From: Steven Dake <sdake@mvista.com>
To: Bryan Henderson <hbryan@us.ibm.com>
Cc: Alan Cox <alan@lxorguk.ukuu.org.uk>,
Douglas Gilbert <dougg@torque.net>,
Christoph Hellwig <hch@infradead.org>,
Joel Becker <Joel.Becker@oracle.com>,
Kurt Garloff <kurt@garloff.de>,
linux-kernel@kernel.vger.org,
Linux SCSI list <linux-scsi@vger.kernel.org>
Subject: Re: New model for managing dev_t's for partitionable block devices
Date: Wed, 29 Jan 2003 09:45:38 -0700 [thread overview]
Message-ID: <3E380532.2010900@mvista.com> (raw)

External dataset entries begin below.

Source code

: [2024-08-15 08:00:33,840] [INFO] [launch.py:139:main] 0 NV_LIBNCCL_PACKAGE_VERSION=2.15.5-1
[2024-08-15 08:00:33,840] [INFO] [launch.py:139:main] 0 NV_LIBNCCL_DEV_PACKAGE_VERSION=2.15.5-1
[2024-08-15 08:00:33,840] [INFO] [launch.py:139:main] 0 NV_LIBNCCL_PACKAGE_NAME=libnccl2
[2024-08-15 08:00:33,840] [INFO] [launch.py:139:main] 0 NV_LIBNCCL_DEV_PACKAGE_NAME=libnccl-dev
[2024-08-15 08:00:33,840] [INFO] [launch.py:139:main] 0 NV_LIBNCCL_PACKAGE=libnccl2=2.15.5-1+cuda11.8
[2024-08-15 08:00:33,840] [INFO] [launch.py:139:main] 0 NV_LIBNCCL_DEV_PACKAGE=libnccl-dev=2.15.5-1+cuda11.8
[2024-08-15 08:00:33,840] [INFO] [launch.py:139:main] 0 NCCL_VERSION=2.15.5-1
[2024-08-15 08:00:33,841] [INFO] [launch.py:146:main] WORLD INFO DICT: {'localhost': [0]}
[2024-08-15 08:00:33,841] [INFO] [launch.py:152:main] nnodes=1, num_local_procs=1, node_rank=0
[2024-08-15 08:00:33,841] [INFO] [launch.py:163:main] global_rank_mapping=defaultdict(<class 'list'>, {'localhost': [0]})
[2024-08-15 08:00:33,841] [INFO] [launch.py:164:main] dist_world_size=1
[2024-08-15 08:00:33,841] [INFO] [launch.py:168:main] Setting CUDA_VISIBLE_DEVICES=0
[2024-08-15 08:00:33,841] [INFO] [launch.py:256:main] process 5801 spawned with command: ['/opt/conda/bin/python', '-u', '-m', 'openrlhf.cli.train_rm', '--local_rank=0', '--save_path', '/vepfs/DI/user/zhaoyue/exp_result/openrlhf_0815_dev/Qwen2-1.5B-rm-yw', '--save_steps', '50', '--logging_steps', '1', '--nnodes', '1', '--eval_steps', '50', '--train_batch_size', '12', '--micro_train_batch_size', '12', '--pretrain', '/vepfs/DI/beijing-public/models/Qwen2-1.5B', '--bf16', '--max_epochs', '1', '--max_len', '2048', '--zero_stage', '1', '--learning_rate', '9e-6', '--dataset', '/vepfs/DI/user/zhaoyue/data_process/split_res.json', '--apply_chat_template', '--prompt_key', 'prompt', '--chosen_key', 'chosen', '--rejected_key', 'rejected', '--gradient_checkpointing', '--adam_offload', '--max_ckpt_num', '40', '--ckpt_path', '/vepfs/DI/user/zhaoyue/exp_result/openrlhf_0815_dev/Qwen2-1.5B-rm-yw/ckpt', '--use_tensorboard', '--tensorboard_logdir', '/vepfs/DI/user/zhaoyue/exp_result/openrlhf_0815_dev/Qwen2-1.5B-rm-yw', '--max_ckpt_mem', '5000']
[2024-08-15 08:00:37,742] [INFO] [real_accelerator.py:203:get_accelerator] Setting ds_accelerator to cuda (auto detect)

In-Reply-To: <OFD9CDB238.908E6C3C-ON87256CBD.00070A30-88256CBD.00095D4B@us.ibm.com>
Bryan Henderson wrote:
>
>
>
>
>>the device
>>mapper code could be used to provide partition devices in another
>>major/group of majors.
>>
>>
>
>If I understand what you're saying, this has been discussed before. I
>don't know what the device mapper code is, but it's actually quite elegant
>if it is a regular device driver that derives multiple logical disk drives
>from a single physical one in the same way that the md device driver
>derives a single logical disk drive from multiple physical ones. The
>layering is cleaner that way.
>
>
this is exactly how lvm works.
>The last time I remember this discussed, it was as a solution to the
>problem of a device driver presuming to access at initialization time a
>partition map that didn't really exist. I don't remember the details, but
>this particular device wasn't ready to handle data reads until some time
>after initialization. You ought to be able to initialize a device that you
>plan to use only as a raw device without Linux attempting to make
>partitions on it.
>
>As I recall, there weren't any fundamental objections to this.
>
>
>
>>partitions could be dynamically allocated out of the minor list
>>
>>
>
>Doesn't this exacerbate the Linux SCSI drive name binding problem? It's
>bad enough that when you remove your /dev/sda and reboot, your /dev/sdc
>becomes /dev/sdb. With this, it sounds like when you delete a partition on
>/dev/sda, your partitions on /dev/sdb change names.
>
>
This is a problem with hotswap of course, and shouldn't be solved by the
kernel putting the same device always in the same major/minor. A
userspace application should query the OS and build the device nodes
based upon scsi serial number, FC port WWN, or access path
(host/channel/id/lun). The current "MAKEDEV" works fine for people with
and ide disk and cdrom, but for real systems with lots of disks and
hotswap capabilities, static naming just doesn't work (as you have
said). :) Devfs solves the naming problem by using access path
automatically within the OS. Downside of this methodology is that
access permissions are not persistent between reboots (which is one
significant limitation of devfs). There is a utility called scsidev
which does the above of building device nodes based upon serial number
instead of dumb /dev/sda.
>
>
>>As an example, Lets assume we want 4096 total disks with 16384 total
>>partitions (4 partitions per disk, where it is likely to be less):
>>
>>
>
>We should keep in mind that as a practical matter, someone with 4096
>physical disks is unlikely to be partitioning at all. Partitions are for
>the poor person who has only a handful of physical disks and wants to
>divide his data into more pieces than that. Also note that if you have
>4096 "physical" devices, they probably aren't very physical at all --
>there's some subsystem on the other end of the SCSI link that carves
>variable-size devices out of a pool of storage. Hence, even less reason
>for Linux to partition them.
>
>
>
>
I agree using partitions is unlikely with large amounts of disks.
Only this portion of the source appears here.